We can try a ZINB model
library(pscl)
## Classes and Methods for R developed in the
## Political Science Computational Laboratory
## Department of Political Science
## Stanford University
## Simon Jackman
## hurdle and zeroinfl functions by Achim Zeileis
fit.zinb <- zeroinfl(y ~ weight + factor(color) + factor(spine) | weight + factor(color) + factor(spine), dist = "negbin", data = Crabs)
summary(fit.zinb)
##
## Call:
## zeroinfl(formula = y ~ weight + factor(color) + factor(spine) | weight +
## factor(color) + factor(spine), data = Crabs, dist = "negbin")
##
## Pearson residuals:
## Min 1Q Median 3Q Max
## -1.4662 -0.7573 -0.2847 0.5384 3.9855
##
## Count model coefficients (negbin with log link):
## Estimate Std. Error z value Pr(>|z|)
## (Intercept) 1.06668 0.37345 2.856 0.00429 **
## weight 0.23167 0.11191 2.070 0.03844 *
## factor(color)2 -0.12300 0.24963 -0.493 0.62221
## factor(color)3 -0.28019 0.27637 -1.014 0.31068
## factor(color)4 0.38110 0.34082 1.118 0.26349
## factor(spine)2 -0.07365 0.28227 -0.261 0.79415
## factor(spine)3 -0.13142 0.16620 -0.791 0.42908
## Log(theta) 1.80490 0.38961 4.633 3.61e-06 ***
##
## Zero-inflation model coefficients (binomial with logit link):
## Estimate Std. Error z value Pr(>|z|)
## (Intercept) 3.0997 1.3893 2.231 0.025669 *
## weight -1.6968 0.4399 -3.858 0.000115 ***
## factor(color)2 0.1501 0.8945 0.168 0.866738
## factor(color)3 0.6331 0.9722 0.651 0.514934
## factor(color)4 1.9139 1.0441 1.833 0.066795 .
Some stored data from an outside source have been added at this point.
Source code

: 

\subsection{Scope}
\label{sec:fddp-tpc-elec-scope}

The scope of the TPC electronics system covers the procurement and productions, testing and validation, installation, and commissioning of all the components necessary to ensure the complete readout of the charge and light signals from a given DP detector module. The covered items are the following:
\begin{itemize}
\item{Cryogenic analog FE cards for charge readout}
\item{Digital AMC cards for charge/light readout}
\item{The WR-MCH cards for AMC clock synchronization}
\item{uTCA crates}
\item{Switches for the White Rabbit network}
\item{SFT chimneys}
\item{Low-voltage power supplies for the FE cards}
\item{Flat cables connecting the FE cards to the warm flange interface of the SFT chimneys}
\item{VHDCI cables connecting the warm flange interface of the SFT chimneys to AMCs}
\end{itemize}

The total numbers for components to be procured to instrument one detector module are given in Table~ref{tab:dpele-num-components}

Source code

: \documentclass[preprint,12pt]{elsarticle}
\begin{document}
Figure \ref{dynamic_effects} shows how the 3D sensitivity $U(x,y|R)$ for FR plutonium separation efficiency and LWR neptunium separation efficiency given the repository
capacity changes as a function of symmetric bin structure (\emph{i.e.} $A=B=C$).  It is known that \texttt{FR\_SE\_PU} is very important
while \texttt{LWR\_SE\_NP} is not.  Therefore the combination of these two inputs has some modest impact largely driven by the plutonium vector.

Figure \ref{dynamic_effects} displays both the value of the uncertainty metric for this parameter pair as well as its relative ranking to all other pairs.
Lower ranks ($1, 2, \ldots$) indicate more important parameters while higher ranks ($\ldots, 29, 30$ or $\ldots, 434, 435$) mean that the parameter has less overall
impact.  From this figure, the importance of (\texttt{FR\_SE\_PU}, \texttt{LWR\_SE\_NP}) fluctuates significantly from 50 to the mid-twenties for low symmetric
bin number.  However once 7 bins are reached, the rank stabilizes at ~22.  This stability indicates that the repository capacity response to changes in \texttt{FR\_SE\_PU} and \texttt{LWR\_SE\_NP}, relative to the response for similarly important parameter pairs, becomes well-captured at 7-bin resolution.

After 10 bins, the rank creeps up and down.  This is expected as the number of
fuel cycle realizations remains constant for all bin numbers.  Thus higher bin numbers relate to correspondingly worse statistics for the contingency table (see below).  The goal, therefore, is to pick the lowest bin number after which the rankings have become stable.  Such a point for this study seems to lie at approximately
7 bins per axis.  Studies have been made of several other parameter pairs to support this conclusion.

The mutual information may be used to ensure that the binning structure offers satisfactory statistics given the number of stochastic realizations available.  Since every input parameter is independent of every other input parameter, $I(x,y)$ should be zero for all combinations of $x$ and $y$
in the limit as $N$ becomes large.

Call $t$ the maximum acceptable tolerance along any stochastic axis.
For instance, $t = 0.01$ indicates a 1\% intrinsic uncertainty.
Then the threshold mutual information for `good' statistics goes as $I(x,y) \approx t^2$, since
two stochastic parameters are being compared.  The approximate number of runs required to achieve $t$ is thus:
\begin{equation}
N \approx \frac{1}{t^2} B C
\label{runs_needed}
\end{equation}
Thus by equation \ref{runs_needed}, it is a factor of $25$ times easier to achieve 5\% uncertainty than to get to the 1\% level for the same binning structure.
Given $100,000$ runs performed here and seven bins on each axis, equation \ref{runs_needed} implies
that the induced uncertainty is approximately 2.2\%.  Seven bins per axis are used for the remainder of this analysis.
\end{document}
## factor(spine)2 0.2357 0.7340 0.321 0.748105
## factor(spine)3 -0.5560 0.5619 -0.989 0.322464
## ---
## Signif. codes: 0 '***' 0.001 '**' 0.01 '*' 0.05 '.' 0.1 ' ' 1
##
## Theta = 6.0794
## Number of iterations in BFGS optimization: 25
## Log-likelihood: -344.6 on 15 Df
mu.pois <- predict(fit.pois, type = "response")
mu.zinb <- predict(fit.zinb, type = "response")
plot(data.frame(mu.pois, Crabs$y, mu.zinb), xlim = c(0, 13), ylim = c(0, 13))
If we ignore the zero-inflation
library(MASS)
fit.nb <- glm.nb(y ~ weight + factor(color) + factor(spine), data = Crabs)
summary(fit.nb)
##
## Call:
## glm.nb(formula = y ~ weight + factor(color) + factor(spine),
## data = Crabs, init.theta = 0.9650308392, link = log)
##
## Deviance Residuals:
## Min 1Q Median 3Q Max
## -1.8782 -1.3684 -0.3245 0.4242 2.2309
##
## Coefficients:
## Estimate Std. Error z value Pr(>|z|)
## (Intercept) -0.32230 0.56387 -0.572 0.568
## weight 0.69294 0.16565 4.183 2.88e-05 ***
## factor(color)2 -0.32061 0.37253 -0.861 0.389
## factor(color)3 -0.59550 0.41590 -1.432 0.152
## factor(color)4 -0.57850 0.46433 -1.246 0.213
## factor(spine)2 -0.24107 0.39339 -0.613 0.540
## factor(spine)3 0.04246 0.24792 0.171 0.864
## ---
## Signif. codes: 0 '***' 0.001 '**' 0.01 '*' 0.05 '.' 0.1 ' ' 1
##
## (Dispersion parameter for Negative Binomial(0.965) family taken to be 1)
##
## Null deviance: 220.67 on 172 degrees of freedom
## Residual deviance: 196.52 on 166 degrees of freedom
## AIC: 761.32
##
## Number of Fisher Scoring iterations: 1
##
##
## Theta: 0.965
## Std. Err.: 0.176
##
## 2 x log-likelihood: -745.321
We can compare the two models and check whether the zero-inflation part is useful or not. We can not use the anova function but we can still calculate a likelihood-ratio test p-value
1 - pchisq(2 * as.numeric((logLik(fit.zinb) - logLik(fit.nb))), df = df.residual(fit.nb) - df.residual(fit.zinb))
## [1] 2.785625e-09
which significantly shows that the NB model is not sufficient without considering the zero inflation.